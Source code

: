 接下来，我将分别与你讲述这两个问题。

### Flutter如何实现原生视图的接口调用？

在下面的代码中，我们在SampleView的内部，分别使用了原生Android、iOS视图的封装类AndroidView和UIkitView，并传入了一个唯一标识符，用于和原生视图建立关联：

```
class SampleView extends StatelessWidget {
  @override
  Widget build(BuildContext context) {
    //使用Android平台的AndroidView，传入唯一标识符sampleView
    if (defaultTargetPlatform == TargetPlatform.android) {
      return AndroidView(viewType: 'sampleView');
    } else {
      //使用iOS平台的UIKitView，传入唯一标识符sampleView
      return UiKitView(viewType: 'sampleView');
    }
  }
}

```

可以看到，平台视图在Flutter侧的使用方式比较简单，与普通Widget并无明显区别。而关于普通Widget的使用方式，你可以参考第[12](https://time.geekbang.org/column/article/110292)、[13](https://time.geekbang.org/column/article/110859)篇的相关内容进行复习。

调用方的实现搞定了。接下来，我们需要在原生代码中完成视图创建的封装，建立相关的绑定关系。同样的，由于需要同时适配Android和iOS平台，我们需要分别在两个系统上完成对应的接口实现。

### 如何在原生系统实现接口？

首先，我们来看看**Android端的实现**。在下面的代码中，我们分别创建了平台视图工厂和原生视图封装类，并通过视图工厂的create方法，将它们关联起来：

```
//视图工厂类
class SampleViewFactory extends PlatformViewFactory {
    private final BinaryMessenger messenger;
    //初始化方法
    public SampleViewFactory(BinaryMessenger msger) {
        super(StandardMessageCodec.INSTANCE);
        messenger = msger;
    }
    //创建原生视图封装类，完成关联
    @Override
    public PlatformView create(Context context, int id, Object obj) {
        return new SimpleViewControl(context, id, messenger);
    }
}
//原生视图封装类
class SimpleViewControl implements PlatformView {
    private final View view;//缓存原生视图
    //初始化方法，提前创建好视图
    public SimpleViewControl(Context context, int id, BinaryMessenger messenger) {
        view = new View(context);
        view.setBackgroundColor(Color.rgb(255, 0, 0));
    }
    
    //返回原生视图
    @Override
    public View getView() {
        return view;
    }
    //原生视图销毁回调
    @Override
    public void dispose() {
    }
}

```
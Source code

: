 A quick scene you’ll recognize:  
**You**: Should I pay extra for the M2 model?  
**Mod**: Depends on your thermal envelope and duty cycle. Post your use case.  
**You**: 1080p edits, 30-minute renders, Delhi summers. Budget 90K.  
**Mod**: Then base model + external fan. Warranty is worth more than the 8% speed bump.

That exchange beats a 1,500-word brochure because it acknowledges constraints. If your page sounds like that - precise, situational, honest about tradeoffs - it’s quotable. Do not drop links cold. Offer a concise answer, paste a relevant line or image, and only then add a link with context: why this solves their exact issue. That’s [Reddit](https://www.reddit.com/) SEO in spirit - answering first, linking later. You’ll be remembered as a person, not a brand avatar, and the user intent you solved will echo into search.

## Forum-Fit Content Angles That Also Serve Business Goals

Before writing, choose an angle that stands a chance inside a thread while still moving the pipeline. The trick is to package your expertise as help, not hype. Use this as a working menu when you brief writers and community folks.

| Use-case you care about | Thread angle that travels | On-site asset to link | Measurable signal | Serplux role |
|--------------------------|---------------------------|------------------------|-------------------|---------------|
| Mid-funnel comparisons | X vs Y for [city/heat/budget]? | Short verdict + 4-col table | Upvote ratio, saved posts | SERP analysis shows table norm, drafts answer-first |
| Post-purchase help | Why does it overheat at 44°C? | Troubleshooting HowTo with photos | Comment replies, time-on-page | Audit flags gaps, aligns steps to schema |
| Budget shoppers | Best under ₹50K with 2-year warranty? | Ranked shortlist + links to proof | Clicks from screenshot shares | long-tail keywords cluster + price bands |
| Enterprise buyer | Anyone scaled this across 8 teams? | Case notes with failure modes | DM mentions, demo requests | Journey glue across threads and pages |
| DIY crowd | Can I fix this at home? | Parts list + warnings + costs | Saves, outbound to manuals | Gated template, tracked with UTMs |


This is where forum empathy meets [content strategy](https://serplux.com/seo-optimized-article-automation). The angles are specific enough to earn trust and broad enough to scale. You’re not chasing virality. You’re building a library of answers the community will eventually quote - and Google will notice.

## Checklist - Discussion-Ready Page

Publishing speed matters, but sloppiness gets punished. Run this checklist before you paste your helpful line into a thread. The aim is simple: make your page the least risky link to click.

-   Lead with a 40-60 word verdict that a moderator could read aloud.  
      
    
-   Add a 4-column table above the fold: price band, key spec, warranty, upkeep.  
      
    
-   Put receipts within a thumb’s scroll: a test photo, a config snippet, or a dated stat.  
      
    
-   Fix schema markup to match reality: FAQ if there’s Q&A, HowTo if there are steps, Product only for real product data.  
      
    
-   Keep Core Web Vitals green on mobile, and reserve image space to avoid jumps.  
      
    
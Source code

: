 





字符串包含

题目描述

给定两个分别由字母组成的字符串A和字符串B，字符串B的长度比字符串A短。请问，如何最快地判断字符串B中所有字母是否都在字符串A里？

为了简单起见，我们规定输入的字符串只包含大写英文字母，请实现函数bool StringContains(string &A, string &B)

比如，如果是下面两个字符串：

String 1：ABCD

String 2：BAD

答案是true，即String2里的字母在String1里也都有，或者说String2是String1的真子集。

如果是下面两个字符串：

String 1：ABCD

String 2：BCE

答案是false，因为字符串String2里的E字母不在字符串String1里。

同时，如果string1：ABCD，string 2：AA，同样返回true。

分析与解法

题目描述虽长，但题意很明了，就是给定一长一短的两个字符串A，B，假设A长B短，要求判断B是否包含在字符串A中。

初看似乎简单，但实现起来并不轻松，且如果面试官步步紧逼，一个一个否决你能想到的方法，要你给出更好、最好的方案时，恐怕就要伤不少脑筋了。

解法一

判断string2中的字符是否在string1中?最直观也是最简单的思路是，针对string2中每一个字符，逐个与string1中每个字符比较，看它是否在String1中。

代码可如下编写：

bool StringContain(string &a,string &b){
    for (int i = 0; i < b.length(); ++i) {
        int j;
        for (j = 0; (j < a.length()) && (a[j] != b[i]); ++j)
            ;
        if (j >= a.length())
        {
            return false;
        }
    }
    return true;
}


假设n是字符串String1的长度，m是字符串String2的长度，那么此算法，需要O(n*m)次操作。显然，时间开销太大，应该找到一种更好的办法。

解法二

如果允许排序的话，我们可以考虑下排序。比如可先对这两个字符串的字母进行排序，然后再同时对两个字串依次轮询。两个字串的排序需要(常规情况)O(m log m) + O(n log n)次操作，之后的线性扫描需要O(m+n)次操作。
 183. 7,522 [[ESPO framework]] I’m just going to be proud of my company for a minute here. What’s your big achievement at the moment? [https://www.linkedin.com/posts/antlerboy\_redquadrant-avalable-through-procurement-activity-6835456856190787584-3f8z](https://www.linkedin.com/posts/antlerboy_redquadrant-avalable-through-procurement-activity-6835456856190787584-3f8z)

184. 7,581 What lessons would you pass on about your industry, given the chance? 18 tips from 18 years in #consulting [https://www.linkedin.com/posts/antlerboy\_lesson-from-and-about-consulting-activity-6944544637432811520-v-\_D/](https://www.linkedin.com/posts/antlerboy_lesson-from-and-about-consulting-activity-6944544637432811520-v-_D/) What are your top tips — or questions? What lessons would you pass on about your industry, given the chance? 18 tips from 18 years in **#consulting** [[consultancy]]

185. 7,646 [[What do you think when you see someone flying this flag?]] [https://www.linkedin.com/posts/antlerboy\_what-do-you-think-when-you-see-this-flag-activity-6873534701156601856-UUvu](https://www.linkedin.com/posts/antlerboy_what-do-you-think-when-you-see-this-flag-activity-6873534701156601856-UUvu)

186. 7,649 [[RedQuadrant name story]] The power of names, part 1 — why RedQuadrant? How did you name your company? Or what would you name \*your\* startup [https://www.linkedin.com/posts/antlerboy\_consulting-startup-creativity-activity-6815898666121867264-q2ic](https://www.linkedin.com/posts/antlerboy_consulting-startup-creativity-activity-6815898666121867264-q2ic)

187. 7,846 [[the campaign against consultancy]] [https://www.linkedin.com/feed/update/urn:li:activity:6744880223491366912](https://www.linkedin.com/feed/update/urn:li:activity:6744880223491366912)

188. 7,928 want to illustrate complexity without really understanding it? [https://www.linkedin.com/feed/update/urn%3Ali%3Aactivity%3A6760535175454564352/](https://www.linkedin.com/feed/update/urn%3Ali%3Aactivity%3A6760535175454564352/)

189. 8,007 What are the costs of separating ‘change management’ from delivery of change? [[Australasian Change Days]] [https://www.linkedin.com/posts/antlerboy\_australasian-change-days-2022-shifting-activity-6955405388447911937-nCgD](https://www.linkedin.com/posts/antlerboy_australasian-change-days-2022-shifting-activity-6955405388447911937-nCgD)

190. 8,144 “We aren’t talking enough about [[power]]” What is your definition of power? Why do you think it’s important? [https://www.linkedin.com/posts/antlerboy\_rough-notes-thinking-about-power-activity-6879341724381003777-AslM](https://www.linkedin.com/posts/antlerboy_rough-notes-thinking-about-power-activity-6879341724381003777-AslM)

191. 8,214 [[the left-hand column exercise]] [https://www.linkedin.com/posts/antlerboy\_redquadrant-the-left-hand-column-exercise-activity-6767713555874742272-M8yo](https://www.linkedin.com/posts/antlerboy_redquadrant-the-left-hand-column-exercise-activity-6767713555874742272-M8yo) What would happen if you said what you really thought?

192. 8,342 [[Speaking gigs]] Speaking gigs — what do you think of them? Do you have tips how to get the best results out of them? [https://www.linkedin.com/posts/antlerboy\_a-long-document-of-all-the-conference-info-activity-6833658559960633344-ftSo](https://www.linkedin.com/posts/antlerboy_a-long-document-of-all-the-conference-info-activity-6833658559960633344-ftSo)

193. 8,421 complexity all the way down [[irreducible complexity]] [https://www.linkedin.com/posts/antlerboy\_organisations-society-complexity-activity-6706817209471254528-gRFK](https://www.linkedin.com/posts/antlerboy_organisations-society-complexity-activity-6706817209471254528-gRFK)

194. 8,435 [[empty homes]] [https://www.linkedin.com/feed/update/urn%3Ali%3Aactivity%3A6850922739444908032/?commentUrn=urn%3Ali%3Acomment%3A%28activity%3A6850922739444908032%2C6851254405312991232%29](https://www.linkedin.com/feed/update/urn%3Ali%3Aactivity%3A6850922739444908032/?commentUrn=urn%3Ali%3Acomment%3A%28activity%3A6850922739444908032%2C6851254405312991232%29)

* * * * * * * * *

TASK ITEM:
Copy out all lines from the records where the word "power" appears.

COMPLETED EXERCISE:
186. 7,649 [[RedQuadrant name story]] The power of names, part 1 — why RedQuadrant? How did you name your company? Or what would you name \*your\* startup [https://www.linkedin.com/posts/antlerboy\_consulting-startup-creativity-activity-6815898666121867264-q2ic](https://www.linkedin.com/posts/antlerboy_consulting-startup-creativity-activity-6815898666121867264-q2ic)
190. 8,144 “We aren’t talking enough about [[power]]” What is your definition of power? Why do you think it’s important? [https://www.linkedin.com/posts/antlerboy\_rough-notes-thinking-about-power-activity-6879341724381003777-AslM](https://www.linkedin.com/posts/antlerboy_rough-notes-thinking-about-power-activity-6879341724381003777-AslM)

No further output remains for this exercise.